> **Task brief**
Repeat the data below exactly, dropping any pictures it holds.

> **Given information**
- Opening Delimiter -

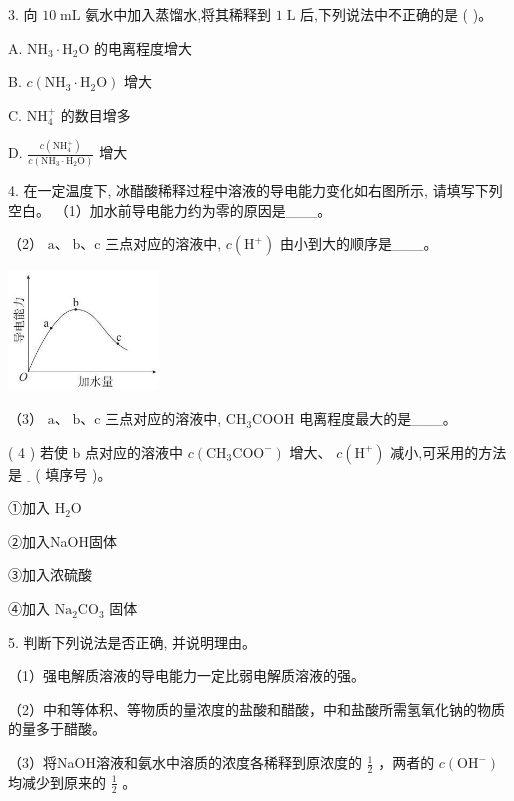 \documentclass[10pt]{article}
\begin{document}
3. 向 \({10}\mathrm{\;{mL}}\) 氨水中加入蒸馏水,将其稀释到 \(1\mathrm{\;L}\) 后,下列说法中不正确的是 ( )。

A. \({\mathrm{{NH}}}_{3} \cdot {\mathrm{H}}_{2}\mathrm{O}\) 的电离程度增大

B. \(c\left( {{\mathrm{{NH}}}_{3} \cdot {\mathrm{H}}_{2}\mathrm{O}}\right)\) 增大

C. \({\mathrm{{NH}}}_{4}^{ + }\) 的数目增多

D. \(\frac{c\left( {\mathrm{{NH}}}_{4}^{ + }\right) }{c\left( {{\mathrm{{NH}}}_{3} \cdot {\mathrm{H}}_{2}\mathrm{O}}\right) }\) 增大

4. 在一定温度下, 冰醋酸稀释过程中溶液的导电能力变化如右图所示, 请填写下列空白。 （1）加水前导电能力约为零的原因是\_\_\_。

（2） \(\mathrm{a}\text{、}\mathrm{\;b}\text{、}\mathrm{c}\) 三点对应的溶液中, \(c\left( {\mathrm{H}}^{ + }\right)\) 由小到大的顺序是\_\_\_。

\begin{center}
\includegraphics[max width=0.3\textwidth]{images/0190da9d-8bfd-732f-bc2c-0b21d0f13b91_67_985231.jpg}
\end{center}

（3） \(\mathrm{a}\text{、}\mathrm{\;b}\text{、}\mathrm{c}\) 三点对应的溶液中, \({\mathrm{{CH}}}_{3}\mathrm{{COOH}}\) 电离程度最大的是\_\_\_。

( 4 ) 若使 \(\mathrm{b}\) 点对应的溶液中 \(c\left( {{\mathrm{{CH}}}_{3}{\mathrm{{COO}}}^{ - }}\right)\) 增大、 \(c\left( {\mathrm{H}}^{ + }\right)\) 减小,可采用的方法是 \(\underline{\;}\) ( 填序号 )。

①加入 \({\mathrm{H}}_{2}\mathrm{O}\)

②加入NaOH固体

③加入浓硫酸

④加入 \({\mathrm{{Na}}}_{2}{\mathrm{{CO}}}_{3}\) 固体

5. 判断下列说法是否正确, 并说明理由。

（1）强电解质溶液的导电能力一定比弱电解质溶液的强。

（2）中和等体积、等物质的量浓度的盐酸和醋酸，中和盐酸所需氢氧化钠的物质的量多于醋酸。

（3）将NaOH溶液和氨水中溶质的浓度各稀释到原浓度的 \(\frac{1}{2}\) ，两者的 \(c\left( {\mathrm{{OH}}}^{ - }\right)\) 均减少到原来的 \(\frac{1}{2}\) 。
\end{document}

- Closing Delimiter -

> **Output for this exercise**
 \documentclass[10pt]{article}
\begin{document}
3. 向 \({10}\mathrm{\;{mL}}\) 氨水中加入蒸馏水,将其稀释到 \(1\mathrm{\;L}\) 后,下列说法中不正确的是 ( )。

A. \({\mathrm{{NH}}}_{3} \cdot {\mathrm{H}}_{2}\mathrm{O}\) 的电离程度增大

B. \(c\left( {{\mathrm{{NH}}}_{3} \cdot {\mathrm{H}}_{2}\mathrm{O}}\right)\) 增大

C. \({\mathrm{{NH}}}_{4}^{ + }\) 的数目增多

D. \(\frac{c\left( {\mathrm{{NH}}}_{4}^{ + }\right) }{c\left( {{\mathrm{{NH}}}_{3} \cdot {\mathrm{H}}_{2}\mathrm{O}}\right) }\) 增大

4. 在一定温度下, 冰醋酸稀释过程中溶液的导电能力变化如右图所示, 请填写下列空白。 （1）加水前导电能力约为零的原因是\_\_\_。

（2） \(\mathrm{a}\text{、}\mathrm{\;b}\text{、}\mathrm{c}\) 三点对应的溶液中, \(c\left( {\mathrm{H}}^{ + }\right)\) 由小到大的顺序是\_\_\_。

\begin{center}
\includegraphics[max width=0.3\textwidth]{images/0190da9d-8bfd-732f-bc2c-0b21d0f13b91_67_985231.jpg}
\end{center}

（3） \(\mathrm{a}\text{、}\mathrm{\;b}\text{、}\mathrm{c}\) 三点对应的溶液中, \({\mathrm{{CH}}}_{3}\mathrm{{COOH}}\) 电离程度最大的是\_\_\_。

( 4 ) 若使 \(\mathrm{b}\) 点对应的溶液中 \(c\left( {{\mathrm{{CH}}}_{3}{\mathrm{{COO}}}^{ - }}\right)\) 增大、 \(c\left( {\mathrm{H}}^{ + }\right)\) 减小,可采用的方法是 \(\underline{\;}\) ( 填序号 )。

①加入 \({\mathrm{H}}_{2}\mathrm{O}\)

②加入NaOH固体

③加入浓硫酸

④加入 \({\mathrm{{Na}}}_{2}{\mathrm{{CO}}}_{3}\) 固体

5. 判断下列说法是否正确, 并说明理由。

（1）强电解质溶液的导电能力一定比弱电解质溶液的强。

（2）中和等体积、等物质的量浓度的盐酸和醋酸，中和盐酸所需氢氧化钠的物质的量多于醋酸。

（3）将NaOH溶液和氨水中溶质的浓度各稀释到原浓度的 \(\frac{1}{2}\) ，两者的 \(c\left( {\mathrm{{OH}}}^{ - }\right)\) 均减少到原来的 \(\frac{1}{2}\) 。
\end{document}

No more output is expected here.